One of the lines it complained about is this: “The more people who use a tool, the more free support will be available…” The grammar checker thinks we should not say “more free” but rather “freer.” This may be correct, in general, but we are using parallelism, a rhetorical style that we feel outweighs the general rule about comparatives. Only humans can make these judgments, because the rules of grammar are sometimes fluid.

Behavior-Driven Development vs. Testing

The difference between Behavior-Driven Development and testing:

This is a BDD scenario (from Dan North, a man I respect and admire):

+Scenario 1: Account is in credit+
Given the account is in credit
And the card is valid
And the dispenser contains cash
When the customer requests cash
Then ensure the account is debited
And ensure cash is dispensed
And ensure the card is returned

This is that BDD scenario turned into testing:

+Scenario 1: Account is in credit+
Given the account is in credit
And the card is valid
And the dispenser contains cash
When the customer requests cash
Then check that the account is debited
And check that cash is dispensed
And check that the card is returned
And check that nothing happens that shouldn’t happen and everything else happens that should happen for all variations of this scenario and all possible states of the ATM and all possible states of the customer’s account and all possible states of the rest of the database and all possible states of the system as a whole, and anything happening in the cloud that should not matter but might matter.

Do I need to spell it out for you more explicitly? This check is impossible to perform. To get close to it, though, we need human testers. Their sapience turns this impossible check into plausible testing. Testing is a quest within a vast, complex, changing space. We seek bugs. It is not the process of  demonstrating that the product CAN work, but exploring if it WILL.

I think Dan understands this. I sometimes worry about other people who promote tools like Cucumber or jBehave.

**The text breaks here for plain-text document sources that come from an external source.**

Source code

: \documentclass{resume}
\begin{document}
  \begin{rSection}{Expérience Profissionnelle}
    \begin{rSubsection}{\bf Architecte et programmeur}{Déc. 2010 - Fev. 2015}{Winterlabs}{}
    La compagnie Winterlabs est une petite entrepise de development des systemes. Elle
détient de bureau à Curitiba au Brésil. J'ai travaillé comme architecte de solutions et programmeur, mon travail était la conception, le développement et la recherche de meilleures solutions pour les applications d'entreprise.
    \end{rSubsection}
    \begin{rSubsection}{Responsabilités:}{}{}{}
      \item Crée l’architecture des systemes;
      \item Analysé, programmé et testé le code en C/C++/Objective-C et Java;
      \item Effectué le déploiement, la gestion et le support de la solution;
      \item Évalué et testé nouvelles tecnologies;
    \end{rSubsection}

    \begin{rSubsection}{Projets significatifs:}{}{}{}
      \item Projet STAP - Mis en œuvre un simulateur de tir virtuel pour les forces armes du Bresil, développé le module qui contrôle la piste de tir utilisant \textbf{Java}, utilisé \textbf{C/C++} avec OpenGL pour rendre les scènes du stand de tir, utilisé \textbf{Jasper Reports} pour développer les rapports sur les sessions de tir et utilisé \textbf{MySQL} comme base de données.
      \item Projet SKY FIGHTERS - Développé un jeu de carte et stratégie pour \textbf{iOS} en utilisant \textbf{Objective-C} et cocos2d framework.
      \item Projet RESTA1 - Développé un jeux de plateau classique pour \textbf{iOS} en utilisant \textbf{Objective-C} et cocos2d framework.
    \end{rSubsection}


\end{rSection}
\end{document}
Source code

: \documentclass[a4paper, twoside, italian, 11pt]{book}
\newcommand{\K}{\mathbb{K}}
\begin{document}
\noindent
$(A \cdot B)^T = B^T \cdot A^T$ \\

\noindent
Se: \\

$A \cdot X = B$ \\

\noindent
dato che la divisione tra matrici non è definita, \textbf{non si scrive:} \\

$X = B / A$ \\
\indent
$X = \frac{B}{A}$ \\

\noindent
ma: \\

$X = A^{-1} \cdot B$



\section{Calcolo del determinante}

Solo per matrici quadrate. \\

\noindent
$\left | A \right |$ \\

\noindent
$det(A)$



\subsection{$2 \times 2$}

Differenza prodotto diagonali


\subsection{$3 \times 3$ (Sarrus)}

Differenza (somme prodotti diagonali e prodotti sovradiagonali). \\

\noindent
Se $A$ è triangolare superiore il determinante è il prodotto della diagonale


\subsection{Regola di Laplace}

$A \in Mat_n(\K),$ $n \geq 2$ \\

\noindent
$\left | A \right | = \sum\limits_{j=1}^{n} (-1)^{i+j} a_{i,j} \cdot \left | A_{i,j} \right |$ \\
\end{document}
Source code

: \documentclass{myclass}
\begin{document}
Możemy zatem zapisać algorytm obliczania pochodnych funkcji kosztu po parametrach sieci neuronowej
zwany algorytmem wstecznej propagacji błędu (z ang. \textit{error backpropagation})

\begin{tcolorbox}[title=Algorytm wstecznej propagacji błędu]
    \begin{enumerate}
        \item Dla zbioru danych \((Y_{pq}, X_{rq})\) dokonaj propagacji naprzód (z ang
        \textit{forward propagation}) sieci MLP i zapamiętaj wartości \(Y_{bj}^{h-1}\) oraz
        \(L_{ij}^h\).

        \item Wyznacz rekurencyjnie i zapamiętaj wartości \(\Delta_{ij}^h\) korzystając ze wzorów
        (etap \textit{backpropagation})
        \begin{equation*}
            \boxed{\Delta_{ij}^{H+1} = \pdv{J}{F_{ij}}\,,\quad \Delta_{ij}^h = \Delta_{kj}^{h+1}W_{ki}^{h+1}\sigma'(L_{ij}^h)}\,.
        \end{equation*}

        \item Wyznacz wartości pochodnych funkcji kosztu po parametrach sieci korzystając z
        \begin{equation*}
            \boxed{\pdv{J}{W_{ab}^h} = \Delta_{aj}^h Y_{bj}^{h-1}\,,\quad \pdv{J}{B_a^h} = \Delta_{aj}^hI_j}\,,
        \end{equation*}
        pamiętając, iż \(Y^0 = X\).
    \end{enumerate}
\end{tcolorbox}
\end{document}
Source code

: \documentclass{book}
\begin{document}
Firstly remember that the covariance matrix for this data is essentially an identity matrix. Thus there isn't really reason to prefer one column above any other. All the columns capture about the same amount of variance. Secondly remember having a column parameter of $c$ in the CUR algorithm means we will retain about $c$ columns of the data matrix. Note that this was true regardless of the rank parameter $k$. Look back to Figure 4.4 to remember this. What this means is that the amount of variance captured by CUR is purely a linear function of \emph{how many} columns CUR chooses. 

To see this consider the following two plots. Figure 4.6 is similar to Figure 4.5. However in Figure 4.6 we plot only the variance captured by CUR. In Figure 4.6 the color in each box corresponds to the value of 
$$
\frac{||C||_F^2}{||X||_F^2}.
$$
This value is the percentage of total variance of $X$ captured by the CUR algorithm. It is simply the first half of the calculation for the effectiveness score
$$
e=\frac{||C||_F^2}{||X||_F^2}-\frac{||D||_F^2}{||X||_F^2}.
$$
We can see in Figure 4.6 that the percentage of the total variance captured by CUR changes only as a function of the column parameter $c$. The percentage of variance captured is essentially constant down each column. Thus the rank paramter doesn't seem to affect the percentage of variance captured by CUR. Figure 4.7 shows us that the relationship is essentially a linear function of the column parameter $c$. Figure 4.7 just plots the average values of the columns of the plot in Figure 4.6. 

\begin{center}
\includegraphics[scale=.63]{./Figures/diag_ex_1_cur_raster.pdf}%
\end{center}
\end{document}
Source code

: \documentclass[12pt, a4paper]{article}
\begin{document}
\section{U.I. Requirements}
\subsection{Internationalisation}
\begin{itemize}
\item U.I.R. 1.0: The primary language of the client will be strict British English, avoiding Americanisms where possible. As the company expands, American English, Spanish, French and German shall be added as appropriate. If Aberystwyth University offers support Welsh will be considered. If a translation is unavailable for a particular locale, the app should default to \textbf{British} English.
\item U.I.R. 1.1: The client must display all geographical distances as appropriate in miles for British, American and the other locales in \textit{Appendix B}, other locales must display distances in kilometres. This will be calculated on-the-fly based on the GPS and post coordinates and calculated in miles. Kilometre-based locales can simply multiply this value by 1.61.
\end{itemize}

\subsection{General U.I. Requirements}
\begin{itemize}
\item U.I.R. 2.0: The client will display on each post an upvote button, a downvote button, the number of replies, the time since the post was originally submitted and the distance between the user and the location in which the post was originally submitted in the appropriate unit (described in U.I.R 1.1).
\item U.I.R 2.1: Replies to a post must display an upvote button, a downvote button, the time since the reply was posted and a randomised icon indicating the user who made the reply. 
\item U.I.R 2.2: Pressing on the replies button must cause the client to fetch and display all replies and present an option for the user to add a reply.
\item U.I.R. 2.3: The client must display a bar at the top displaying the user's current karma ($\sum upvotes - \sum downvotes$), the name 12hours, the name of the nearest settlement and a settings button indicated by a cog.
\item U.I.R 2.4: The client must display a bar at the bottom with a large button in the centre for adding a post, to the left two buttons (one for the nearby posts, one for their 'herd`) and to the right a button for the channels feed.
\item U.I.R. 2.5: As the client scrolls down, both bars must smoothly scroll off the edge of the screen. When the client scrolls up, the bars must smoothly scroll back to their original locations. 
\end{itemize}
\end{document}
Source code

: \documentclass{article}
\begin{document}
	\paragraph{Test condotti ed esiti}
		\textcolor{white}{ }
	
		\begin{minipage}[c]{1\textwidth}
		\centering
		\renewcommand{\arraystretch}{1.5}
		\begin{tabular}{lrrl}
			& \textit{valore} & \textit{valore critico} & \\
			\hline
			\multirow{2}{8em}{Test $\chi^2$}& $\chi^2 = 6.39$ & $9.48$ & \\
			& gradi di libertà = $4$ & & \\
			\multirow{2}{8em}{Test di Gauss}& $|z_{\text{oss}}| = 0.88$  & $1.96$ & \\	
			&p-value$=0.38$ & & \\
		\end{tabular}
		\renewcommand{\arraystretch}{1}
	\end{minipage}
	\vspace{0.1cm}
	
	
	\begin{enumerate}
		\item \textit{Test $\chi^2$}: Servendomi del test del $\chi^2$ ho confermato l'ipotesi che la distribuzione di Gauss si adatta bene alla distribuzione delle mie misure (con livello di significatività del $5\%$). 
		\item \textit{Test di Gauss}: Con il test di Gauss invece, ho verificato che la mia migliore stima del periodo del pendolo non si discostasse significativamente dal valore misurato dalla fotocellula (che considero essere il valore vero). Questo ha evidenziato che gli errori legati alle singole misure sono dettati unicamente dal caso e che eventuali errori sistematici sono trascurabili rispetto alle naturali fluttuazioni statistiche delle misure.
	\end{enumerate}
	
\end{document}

I’m not opposed to such tools (although I continue to suspect that Cucumber is an elaborate ploy to spend a lot of time on things that don’t matter at all) but in the face of them we must keep a clear head about what testing is.

What Testers Find

While testing at eBay, recently, it occurred to me that we need a deeper account of what testers find. It’s not just bugs. Here’s my experimental list:

Testers find bugs. In other words, we look for anything that threatens the value of the product. (This ties directly into Jerry Weinberg’s famous dictum that quality means value to some person, at some time, who matters.) Some people like to say that testers find “defects.” That is also true, but I avoid that word. It tends to make programmers and lawyers upset, and I have trouble enough. Example: a list of countries in a form is missing “France.”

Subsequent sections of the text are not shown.